Changyan Wu, Xianjin Huang, Bowen Chen

  • Several studies have explored the drivers of urban land expansion (ULE), but disregarded the influence of distant spatial effect on ULE at a large regional scale. This study contributed to a tele-coupling relationship framework between spatial spillover of ULE and transportation accessibility to find the influence of distance spatial effect on ULE. Drawing upon land-use remote sensing data from 1990–2015 and transportation network data, this study assessed the relationship between transportation accessibility and ULE, and developed a second-order spatial autoregressive model (SO-SAR) to explore the spatial spillover mechanism of ULE in the Yangtze River Economic Belt (YREB). The results find that ULE exhibits a significantly positive spatial correlation when the connection criterion of accessibility is 2 h≤hour≤3 h.
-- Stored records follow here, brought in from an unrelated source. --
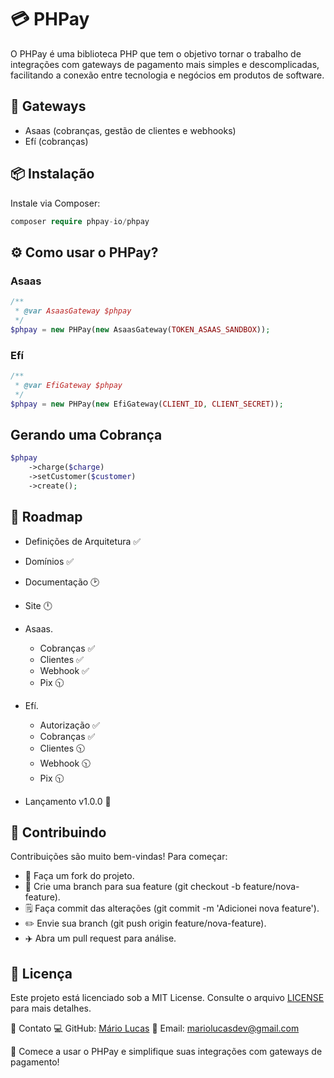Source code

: # 💳 PHPay

O PHPay é uma biblioteca PHP que tem o objetivo tornar o trabalho de integrações com gateways de pagamento mais simples e descomplicadas, facilitando a conexão entre tecnologia e negócios em produtos de software.

## 💸 Gateways

- Asaas (cobranças, gestão de clientes e webhooks)
- Efí (cobranças)

## 📦 Instalação

Instale via Composer:

```php
composer require phpay-io/phpay
```

## ⚙️ Como usar o PHPay?

### Asaas

```php
/**
 * @var AsaasGateway $phpay
 */
$phpay = new PHPay(new AsaasGateway(TOKEN_ASAAS_SANDBOX));
```

### Efí

```php
/**
 * @var EfiGateway $phpay
 */
$phpay = new PHPay(new EfiGateway(CLIENT_ID, CLIENT_SECRET));
```

## Gerando uma Cobrança

```php
$phpay
    ->charge($charge)
    ->setCustomer($customer)
    ->create();
```

## 📝 Roadmap

- Definições de Arquitetura ✅
- Domínios ✅
- Documentação 🕑
- Site 🕛
- Asaas.

  - Cobranças ✅
  - Clientes ✅
  - Webhook ✅
  - Pix 🕥

- Efí.

  - Autorização ✅
  - Cobranças ✅
  - Clientes 🕥
  - Webhook 🕥
  - Pix 🕥

- Lançamento v1.0.0 🚀

## 🌟 Contribuindo

Contribuições são muito bem-vindas!
Para começar:

- 🍴 Faça um fork do projeto.
- 🎋 Crie uma branch para sua feature (git checkout -b feature/nova-feature).
- 🗒️ Faça commit das alterações (git commit -m 'Adicionei nova feature').
- ✏️ Envie sua branch (git push origin feature/nova-feature).
- ✈️ Abra um pull request para análise.

## 📄 Licença

Este projeto está licenciado sob a MIT License. Consulte o arquivo [LICENSE](./LICENSE) para mais detalhes.

🤝 Contato
💻 GitHub: [Mário Lucas](https://github.com/mariolucasdev)
📧 Email: mariolucasdev@gmail.com

🎉 Comece a usar o PHPay e simplifique suas integrações com gateways de pagamento!
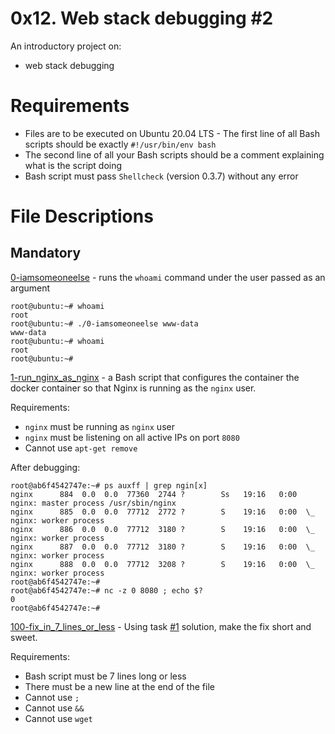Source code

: # 0x12. Web stack debugging #2
An introductory project on:
- web stack debugging

# Requirements
- Files are to be executed on Ubuntu 20.04 LTS - The first line of all Bash scripts should be exactly `#!/usr/bin/env bash`
- The second line of all your Bash scripts should be a comment explaining what is the script doing
- Bash script must pass `Shellcheck` (version 0.3.7) without any error

# File Descriptions
## Mandatory
[0-iamsomeoneelse](./0-iamsomeoneelse) - runs the `whoami` command under the user passed as an argument
```
root@ubuntu:~# whoami
root
root@ubuntu:~# ./0-iamsomeoneelse www-data
www-data
root@ubuntu:~# whoami
root
root@ubuntu:~#
```
[1-run_nginx_as_nginx](./1-run_nginx_as_nginx) - a Bash script that configures the container the docker container so that Nginx is running as the `nginx` user.

Requirements:

- `nginx` must be running as `nginx` user
- `nginx` must be listening on all active IPs on port `8080`
- Cannot use `apt-get remove`

After debugging:
```
root@ab6f4542747e:~# ps auxff | grep ngin[x]
nginx      884  0.0  0.0  77360  2744 ?        Ss   19:16   0:00 nginx: master process /usr/sbin/nginx
nginx      885  0.0  0.0  77712  2772 ?        S    19:16   0:00  \_ nginx: worker process
nginx      886  0.0  0.0  77712  3180 ?        S    19:16   0:00  \_ nginx: worker process
nginx      887  0.0  0.0  77712  3180 ?        S    19:16   0:00  \_ nginx: worker process
nginx      888  0.0  0.0  77712  3208 ?        S    19:16   0:00  \_ nginx: worker process
root@ab6f4542747e:~#
root@ab6f4542747e:~# nc -z 0 8080 ; echo $?
0
root@ab6f4542747e:~#
```
[100-fix_in_7_lines_or_less](./100-fix_in_7_lines_or_less) - Using task [#1](./1-run_nginx_as_nginx) solution, make the fix short and sweet.

Requirements:

- Bash script must be 7 lines long or less
- There must be a new line at the end of the file
- Cannot use `;`
- Cannot use `&&`
- Cannot use `wget`
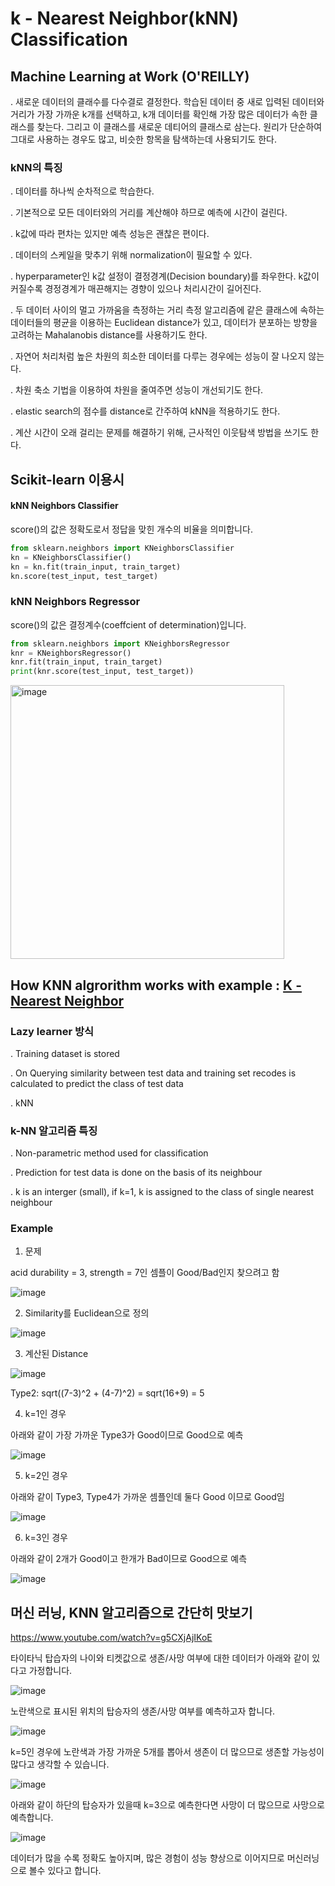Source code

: # k - Nearest Neighbor(kNN) Classification

## Machine Learning at Work (O'REILLY)

. 새로운 데이터의 클래수를 다수결로 결정한다. 학습된 데이터 중 새로 입력된 데이터와 거리가 가장 가까운 k개를 선택하고, k개 데이터를 확인해 가장 많은 데이터가 속한 클래스를 찾는다. 그리고 이 클래스를 새로운 데티어의 클래스로 삼는다. 원리가 단순하여 그대로 사용하는 경우도 많고, 비슷한 항목을 탐색하는데 사용되기도 한다. 

### kNN의 특징 

. 데이터를 하나씩 순차적으로 학습한다.

. 기본적으로 모든 데이터와의 거리를 계산해야 하므로 예측에 시간이 걸린다.

. k값에 따라 편차는 있지만 예측 성능은 괜찮은 편이다. 

. 데이터의 스케일을 맞추기 위해 normalization이 필요할 수 있다. 
 

. hyperparameter인 k값 설정이 결정경계(Decision boundary)를 좌우한다. k값이 커질수록 경정경계가 매끈해지는 경향이 있으나 처리시간이 길어진다. 

. 두 데이터 사이의 멀고 가까움을 측정하는 거리 측정 알고리즘에 같은 클래스에 속하는 데이터들의 평균을 이용하는 Euclidean distance가 있고, 데이터가 분포하는 방향을 고려하는 Mahalanobis distance를 사용하기도 한다. 

. 자연어 처리처럼 높은 차원의 희소한 데이터를 다루는 경우에는 성능이 잘 나오지 않는다. 

. 차원 축소 기법을 이용하여 차원을 줄여주면 성능이 개선되기도 한다. 

. elastic search의 점수를 distance로 간주하여 kNN을 적용하기도 한다. 

. 계산 시간이 오래 걸리는 문제를 해결하기 위해, 근사적인 이웃탐색 방법을 쓰기도 한다. 


## Scikit-learn 이용시 

#### kNN Neighbors Classifier 

score()의 값은 정확도로서 정답을 맞힌 개수의 비율을 의미합니다. 

```python
from sklearn.neighbors import KNeighborsClassifier
kn = KNeighborsClassifier()
kn = kn.fit(train_input, train_target)  
kn.score(test_input, test_target)
```

### kNN Neighbors Regressor

score()의 값은 결정계수(coeffcient of determination)입니다. 

```python
from sklearn.neighbors import KNeighborsRegressor 
knr = KNeighborsRegressor()
knr.fit(train_input, train_target)
print(knr.score(test_input, test_target))
```
<img width="438" alt="image" src="https://user-images.githubusercontent.com/52392004/185509801-b14ef1c2-ba30-484b-815d-cd4128e0d27c.png">


## How KNN algrorithm works with example : [K - Nearest Neighbor](https://www.youtube.com/watch?v=2YQHPfwVuF8)


### Lazy learner 방식

. Training dataset is stored

. On Querying similarity between test data and training set recodes is calculated to predict the class of test data

. kNN


### k-NN 알고리즘 특징 
. Non-parametric method used for classification

. Prediction for test data is done on the basis of its neighbour

. k is an interger (small), if k=1, k is assigned to the class of single nearest neighbour


### Example 

1) 문제 

acid durability = 3, strength = 7인 셈플이 Good/Bad인지 찾으려고 함 

![image](https://user-images.githubusercontent.com/52392004/162555422-93ffc044-712b-4471-af1b-f6a9d873239e.png)

2) Similarity를 Euclidean으로 정의 

![image](https://user-images.githubusercontent.com/52392004/162555450-d0e531ad-2617-46c0-9a63-584ca2a6ac37.png)

3) 계산된 Distance 

![image](https://user-images.githubusercontent.com/52392004/162555465-9e9c3272-4fd1-4ebc-a7b4-83544386797a.png)

Type2:  sqrt((7-3)^2 + (4-7)^2) = sqrt(16+9) = 5

4) k=1인 경우 

아래와 같이 가장 가까운 Type3가 Good이므로 Good으로 예측 

![image](https://user-images.githubusercontent.com/52392004/162555514-1f2c2d96-d543-41db-88d3-28d85ef3970a.png)


5) k=2인 경우 

아래와 같이 Type3, Type4가 가까운 셈플인데 둘다 Good 이므로 Good임 

![image](https://user-images.githubusercontent.com/52392004/162555585-3e4ba508-7516-4c44-bd83-413c3dc3e12e.png)

6) k=3인 경우 

아래와 같이 2개가 Good이고 한개가 Bad이므로 Good으로 예측 

![image](https://user-images.githubusercontent.com/52392004/162555608-c0022169-a8cd-43ec-9b23-588c298ce083.png)




## 머신 러닝, KNN 알고리즘으로 간단히 맛보기
https://www.youtube.com/watch?v=g5CXjAjIKoE

타이타닉 탑습자의 나이와 티켓값으로 생존/사망 여부에 대한 데이터가 아래와 같이 있다고 가정합니다. 

![image](https://user-images.githubusercontent.com/52392004/162555658-b937b42e-1ddf-47a3-ba12-001be845a535.png)

노란색으로 표시된 위치의 탑승자의 생존/사망 여부를 예측하고자 합니다. 

![image](https://user-images.githubusercontent.com/52392004/162555693-b52028c5-011d-408d-a092-13a66977ac1f.png)

k=5인 경우에 노란색과 가장 가까운 5개를 뽑아서 생존이 더 많으므로 생존할 가능성이 많다고 생각할 수 있습니다. 

![image](https://user-images.githubusercontent.com/52392004/162555728-2666aa43-0077-40bb-898c-e9d5d0d56659.png)

아래와 같이 하단의 탑승자가 있을때 k=3으로 예측한다면 사망이 더 많으므로 사망으로 예측합니다. 

![image](https://user-images.githubusercontent.com/52392004/162555737-c0bfcece-b58f-4e27-a79f-220221a6cf3c.png)

데이터가 많을 수록 정확도 높아지며, 많은 경험이 성능 향상으로 이어지므로 머신러닝으로 볼수 있다고 합니다. 



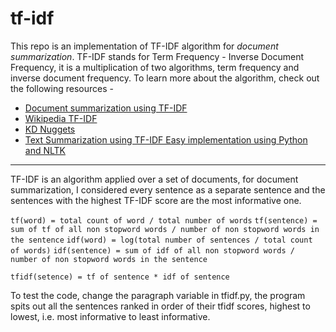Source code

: # tf-idf
This repo is an implementation of TF-IDF algorithm for *document summarization*.
TF-IDF stands for Term Frequency - Inverse Document Frequency, it is a multiplication of two algorithms, term frequency and inverse document frequency.
To learn more about the algorithm, check out the following resources - 
* [Document summarization using TF-IDF](https://skerritt.blog/tfidf/)
* [Wikipedia TF-IDF](https://en.wikipedia.org/wiki/Tf%E2%80%93idf)
* [KD Nuggets](https://www.kdnuggets.com/2018/08/wtf-tf-idf.html)
* [Text Summarization using TF-IDF Easy implementation using Python and NLTK](https://towardsdatascience.com/text-summarization-using-tf-idf-e64a0644ace3)
--------------
TF-IDF is an algorithm applied over a set of documents, for document summarization, I considered every sentence as a separate sentence and the sentences with the highest TF-IDF score are the most informative one. 

```tf(word) = total count of word / total number of words```
```tf(sentence) = sum of tf of all non stopword words / number of non stopword words in the sentence```
```idf(word) = log(total number of sentences / total count of words)```
```idf(sentence) = sum of idf of all non stopword words / number of non stopword words in the sentence```

```tfidf(setence) = tf of sentence * idf of sentence```

To test the code, change the paragraph variable in tfidf.py, the program spits out all the sentences ranked in order of their tfidf scores, highest to lowest, i.e. most informative to least informative.
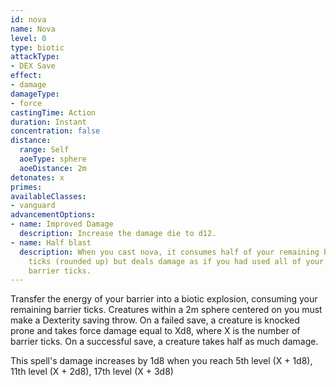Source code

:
 ```yaml
---
id: nova
name: Nova
level: 0
type: biotic
attackType:
- DEX Save
effect:
- damage
damageType:
- force
castingTime: Action
duration: Instant
concentration: false
distance:
  range: Self
  aoeType: sphere
  aoeDistance: 2m
detonates: x
primes: 
availableClasses:
- vanguard
advancementOptions:
- name: Improved Damage
  description: Increase the damage die to d12.
- name: Half blast
  description: When you cast nova, it consumes half of your remaining barrier
    ticks (rounded up) but deals damage as if you had used all of your remaining
    barrier ticks.
---
```

Transfer the energy of your barrier into a biotic explosion, consuming your remaining barrier ticks. Creatures within a
2m sphere centered on you must make a Dexterity saving throw. On a failed save, a creature is knocked prone and takes
force damage equal to Xd8, where X is the number of barrier ticks. On a successful save, a creature takes half as much
damage.

This spell's damage increases by 1d8 when you reach 5th level (X + 1d8), 11th level (X + 2d8), 17th level (X + 3d8)
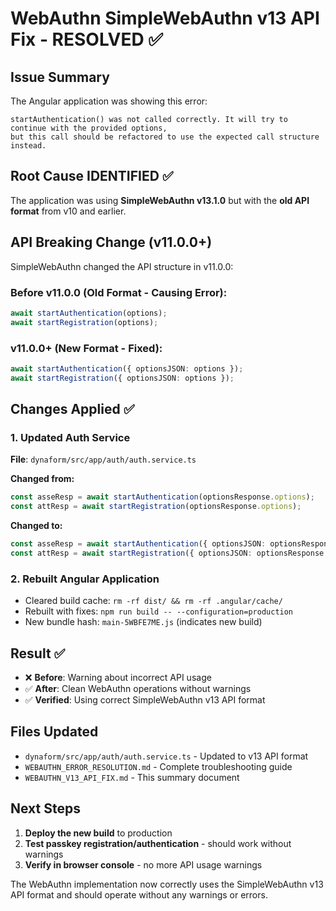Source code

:# WebAuthn SimpleWebAuthn v13 API Fix - RESOLVED ✅

## Issue Summary
The Angular application was showing this error:
```
startAuthentication() was not called correctly. It will try to continue with the provided options, 
but this call should be refactored to use the expected call structure instead.
```

## Root Cause IDENTIFIED ✅
The application was using **SimpleWebAuthn v13.1.0** but with the **old API format** from v10 and earlier.

## API Breaking Change (v11.0.0+)
SimpleWebAuthn changed the API structure in v11.0.0:

### Before v11.0.0 (Old Format - Causing Error):
```typescript
await startAuthentication(options);
await startRegistration(options);
```

### v11.0.0+ (New Format - Fixed):
```typescript
await startAuthentication({ optionsJSON: options });
await startRegistration({ optionsJSON: options });
```

## Changes Applied ✅

### 1. Updated Auth Service
**File**: `dynaform/src/app/auth/auth.service.ts`

**Changed from:**
```typescript
const asseResp = await startAuthentication(optionsResponse.options);
const attResp = await startRegistration(optionsResponse.options);
```

**Changed to:**
```typescript
const asseResp = await startAuthentication({ optionsJSON: optionsResponse.options });
const attResp = await startRegistration({ optionsJSON: optionsResponse.options });
```

### 2. Rebuilt Angular Application
- Cleared build cache: `rm -rf dist/ && rm -rf .angular/cache/`
- Rebuilt with fixes: `npm run build -- --configuration=production`
- New bundle hash: `main-5WBFE7ME.js` (indicates new build)

## Result ✅
- ❌ **Before**: Warning about incorrect API usage
- ✅ **After**: Clean WebAuthn operations without warnings
- ✅ **Verified**: Using correct SimpleWebAuthn v13 API format

## Files Updated
- `dynaform/src/app/auth/auth.service.ts` - Updated to v13 API format
- `WEBAUTHN_ERROR_RESOLUTION.md` - Complete troubleshooting guide
- `WEBAUTHN_V13_API_FIX.md` - This summary document

## Next Steps
1. **Deploy the new build** to production
2. **Test passkey registration/authentication** - should work without warnings
3. **Verify in browser console** - no more API usage warnings

The WebAuthn implementation now correctly uses the SimpleWebAuthn v13 API format and should operate without any warnings or errors.
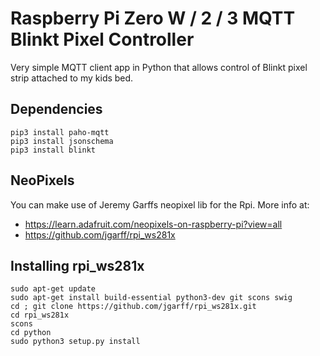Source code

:# Raspberry Pi Zero W / 2 / 3 MQTT Blinkt Pixel Controller

Very simple MQTT client app in Python that allows control of Blinkt pixel strip
attached to my kids bed.

## Dependencies

```shell
pip3 install paho-mqtt
pip3 install jsonschema
pip3 install blinkt
```

## NeoPixels

You can make use of Jeremy Garffs neopixel lib for the Rpi. More info at:

* https://learn.adafruit.com/neopixels-on-raspberry-pi?view=all
* https://github.com/jgarff/rpi_ws281x

## Installing rpi_ws281x

```shell
sudo apt-get update
sudo apt-get install build-essential python3-dev git scons swig
cd ; git clone https://github.com/jgarff/rpi_ws281x.git
cd rpi_ws281x
scons
cd python
sudo python3 setup.py install
```
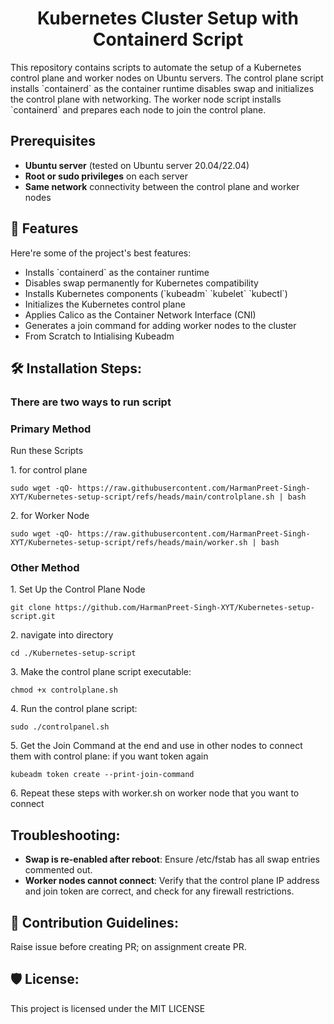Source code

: <h1 align="center" id="title">Kubernetes Cluster Setup with Containerd Script</h1>

<p id="description">This repository contains scripts to automate the setup of a Kubernetes control plane and worker nodes on Ubuntu servers. The control plane script installs `containerd` as the container runtime disables swap and initializes the control plane with networking. The worker node script installs `containerd` and prepares each node to join the control plane.</p>

## Prerequisites

- **Ubuntu server** (tested on Ubuntu server 20.04/22.04)
- **Root or sudo privileges** on each server
- **Same network** connectivity between the control plane and worker nodes
  
  
<h2>🧐 Features</h2>

Here're some of the project's best features:

*   Installs \`containerd\` as the container runtime
*   Disables swap permanently for Kubernetes compatibility
*   Installs Kubernetes components (\`kubeadm\` \`kubelet\` \`kubectl\`)
*   Initializes the Kubernetes control plane
*   Applies Calico as the Container Network Interface (CNI)
*   Generates a join command for adding worker nodes to the cluster
*   From Scratch to Intialising Kubeadm

<h2>🛠️ Installation Steps:</h2>
<h3>There are two ways to run script</h3>
<h3>Primary Method</h3>
<p> Run these Scripts</p>
<p>1. for control plane </p>

```
sudo wget -qO- https://raw.githubusercontent.com/HarmanPreet-Singh-XYT/Kubernetes-setup-script/refs/heads/main/controlplane.sh | bash
```

<p>2. for Worker Node </p>

```
sudo wget -qO- https://raw.githubusercontent.com/HarmanPreet-Singh-XYT/Kubernetes-setup-script/refs/heads/main/worker.sh | bash
```

<h3> Other Method </h3>

<p>1. Set Up the Control Plane Node</p>

```
git clone https://github.com/HarmanPreet-Singh-XYT/Kubernetes-setup-script.git
```

<p>2. navigate into directory</p>

```
cd ./Kubernetes-setup-script
```

<p>3. Make the control plane script executable:</p>

```
chmod +x controlplane.sh
```

<p>4. Run the control plane script:</p>

```
sudo ./controlpanel.sh
```

<p>5. Get the Join Command at the end and use in other nodes to connect them with control plane: if you want token again</p>

```
kubeadm token create --print-join-command
```

<p>6. Repeat these steps with worker.sh on worker node that you want to connect</p>

<h2>Troubleshooting:</h2>
<ul>
<li><b>Swap is re-enabled after reboot</b>: Ensure /etc/fstab has all swap entries commented out.</li>
<li><b>Worker nodes cannot connect</b>: Verify that the control plane IP address and join token are correct, and check for any firewall restrictions.</li>
</ul>

<h2>🍰 Contribution Guidelines:</h2>

Raise issue before creating PR; on assignment create PR.

<h2>🛡️ License:</h2>

This project is licensed under the MIT LICENSE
The SO-SAR model results show that ULE is affected by the historical ULE, which presents a significant path-dependence effect. Moreover, the ULE in most local cities has a weak inhibition on the ULE of the surrounding cities where the connection criterion of accessibility is 1 h. However, the spillover effects of remote city’s ULE have a slight positive impact on local ULE due to the improvement of traffic accessibility from 2005 to 2015. In addition, openness, labor flows, institutional hierarchy, and economic structure had a significantly positive effect on ULE during the period 1990–2015 in the YREB. Policy reforms are suggested to encourage the development of integrated transportation and urban land use at a large regional scale in China. Moreover, there is a need for a mindset shift from cities competing competition over land to cooperation between the cities in YREB.